» **What you have to do**
Output exactly, in the material below, the lines from the one with "I don't remember" through the one with "- [Activate your". Omit all pictures.

» **Supplied data**
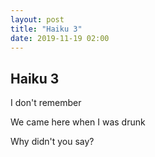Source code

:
 ```yaml
---
layout: post
title: "Haiku 3"
date: 2019-11-19 02:00
---
```

Haiku 3
-
I don't remember

We came here when I was drunk

Why didn't you say?
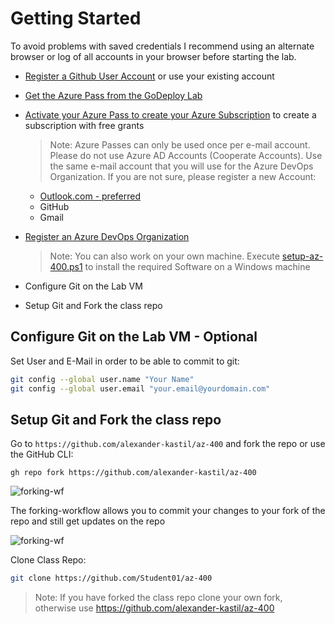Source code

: # Getting Started

To avoid problems with saved credentials I recommend using an alternate browser or log of all accounts in your browser before starting the lab.

- [Register a Github User Account](https://github.com/) or use your existing account
- [Get the Azure Pass from the GoDeploy Lab](../09-godeploy-lab)
- [Activate your Azure Pass to create your Azure Subscription](../05-azure-pass) to create a subscription with free grants

    >Note: Azure Passes can only be used once per e-mail account. Please do not use Azure AD Accounts (Cooperate Accounts). Use the same e-mail account that you will use for the Azure DevOps Organization. If you are not sure, please register a new Account:

    - [Outlook.com - preferred](http://www.outlook.com/)      
    - GitHub
    - Gmail

- [Register an Azure DevOps Organization](../07-azure-devops)
  
  >Note: You can also work on your own machine. Execute [setup-az-400.ps1](../../setup/setup-az-400.ps1) to install the required Software on a Windows machine

- Configure Git on the Lab VM
- Setup Git and Fork the class repo

## Configure Git on the Lab VM - Optional

Set User and E-Mail in order to be able to commit to git:

```bash
git config --global user.name "Your Name"
git config --global user.email "your.email@yourdomain.com"
```

## Setup Git and Fork the class repo

Go to `https://github.com/alexander-kastil/az-400` and fork the repo or use the GitHub CLI:

```
gh repo fork https://github.com/alexander-kastil/az-400
```

![forking-wf](_images/fork.jpg)

The forking-workflow allows you to commit your changes to your fork of the repo and still get updates on the repo

![forking-wf](_images/forking-workflow.jpg)

Clone Class Repo:

```bash
git clone https://github.com/Student01/az-400
```

> Note: If you have forked the class repo clone your own fork, otherwise use https://github.com/alexander-kastil/az-400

» **Task response**
I don't remember

We came here when I was drunk

Why didn't you say?
Source code

: # Getting Started

To avoid problems with saved credentials I recommend using an alternate browser or log of all accounts in your browser before starting the lab.

- [Register a Github User Account](https://github.com/) or use your existing account
- [Get the Azure Pass from the GoDeploy Lab](../09-godeploy-lab)
- [Activate your Azure Pass to create your Azure Subscription](../05-azure-pass) to create a subscription with free grants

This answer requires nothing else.